══ GIVEN DATA

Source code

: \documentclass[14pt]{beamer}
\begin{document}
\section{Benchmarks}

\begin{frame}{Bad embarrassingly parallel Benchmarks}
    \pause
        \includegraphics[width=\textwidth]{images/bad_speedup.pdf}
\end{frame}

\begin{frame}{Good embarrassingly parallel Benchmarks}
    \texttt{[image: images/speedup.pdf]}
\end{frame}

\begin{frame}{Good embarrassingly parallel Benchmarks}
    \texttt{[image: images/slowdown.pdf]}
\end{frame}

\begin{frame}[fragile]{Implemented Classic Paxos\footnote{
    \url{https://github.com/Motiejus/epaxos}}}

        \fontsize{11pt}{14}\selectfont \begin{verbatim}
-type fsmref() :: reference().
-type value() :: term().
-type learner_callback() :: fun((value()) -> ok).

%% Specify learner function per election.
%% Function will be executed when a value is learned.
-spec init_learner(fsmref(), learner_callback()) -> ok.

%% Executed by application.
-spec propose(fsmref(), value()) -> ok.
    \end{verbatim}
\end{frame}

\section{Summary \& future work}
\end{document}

════
══ GIVEN DATA

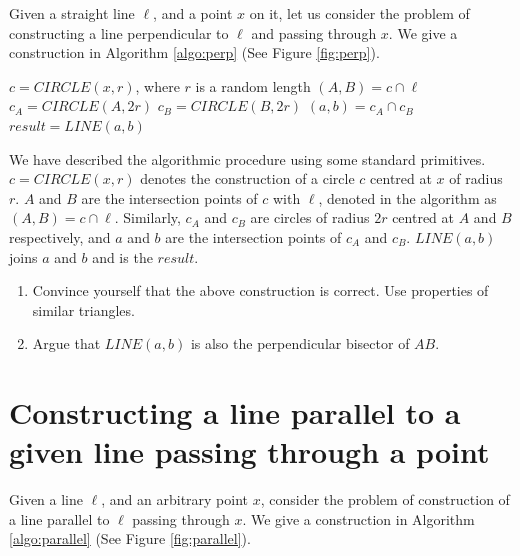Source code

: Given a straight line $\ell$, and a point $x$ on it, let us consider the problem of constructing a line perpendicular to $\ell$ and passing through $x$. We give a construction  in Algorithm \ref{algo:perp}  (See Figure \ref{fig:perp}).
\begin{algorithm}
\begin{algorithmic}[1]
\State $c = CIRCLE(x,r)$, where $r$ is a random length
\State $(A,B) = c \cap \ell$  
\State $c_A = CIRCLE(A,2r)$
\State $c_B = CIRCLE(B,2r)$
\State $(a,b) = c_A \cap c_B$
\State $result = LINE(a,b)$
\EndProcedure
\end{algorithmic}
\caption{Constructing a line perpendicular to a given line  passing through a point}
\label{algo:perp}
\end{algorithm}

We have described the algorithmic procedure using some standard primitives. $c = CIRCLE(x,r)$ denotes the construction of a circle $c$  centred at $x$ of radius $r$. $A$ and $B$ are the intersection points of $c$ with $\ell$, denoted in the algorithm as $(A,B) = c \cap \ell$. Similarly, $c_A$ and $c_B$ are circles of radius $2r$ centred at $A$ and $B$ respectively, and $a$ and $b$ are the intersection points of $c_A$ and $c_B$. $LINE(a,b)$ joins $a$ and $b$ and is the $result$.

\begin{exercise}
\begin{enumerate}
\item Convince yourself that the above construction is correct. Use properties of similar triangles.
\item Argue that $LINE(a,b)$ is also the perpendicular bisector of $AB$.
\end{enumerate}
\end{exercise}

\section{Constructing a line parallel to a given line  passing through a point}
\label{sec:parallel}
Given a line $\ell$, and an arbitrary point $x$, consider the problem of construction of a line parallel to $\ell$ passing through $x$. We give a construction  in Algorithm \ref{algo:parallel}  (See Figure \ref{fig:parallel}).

════

▸ DIRECTIONS FOR THIS TASK
Your answer should hold every line of the entries that contains the string "algorithmic".

▸ SOLUTION TO THIS EXERCISE
\begin{algorithmic}[1]
\end{algorithmic}
We have described the algorithmic procedure using some standard primitives. $c = CIRCLE(x,r)$ denotes the construction of a circle $c$  centred at $x$ of radius $r$. $A$ and $B$ are the intersection points of $c$ with $\ell$, denoted in the algorithm as $(A,B) = c \cap \ell$. Similarly, $c_A$ and $c_B$ are circles of radius $2r$ centred at $A$ and $B$ respectively, and $a$ and $b$ are the intersection points of $c_A$ and $c_B$. $LINE(a,b)$ joins $a$ and $b$ and is the $result$.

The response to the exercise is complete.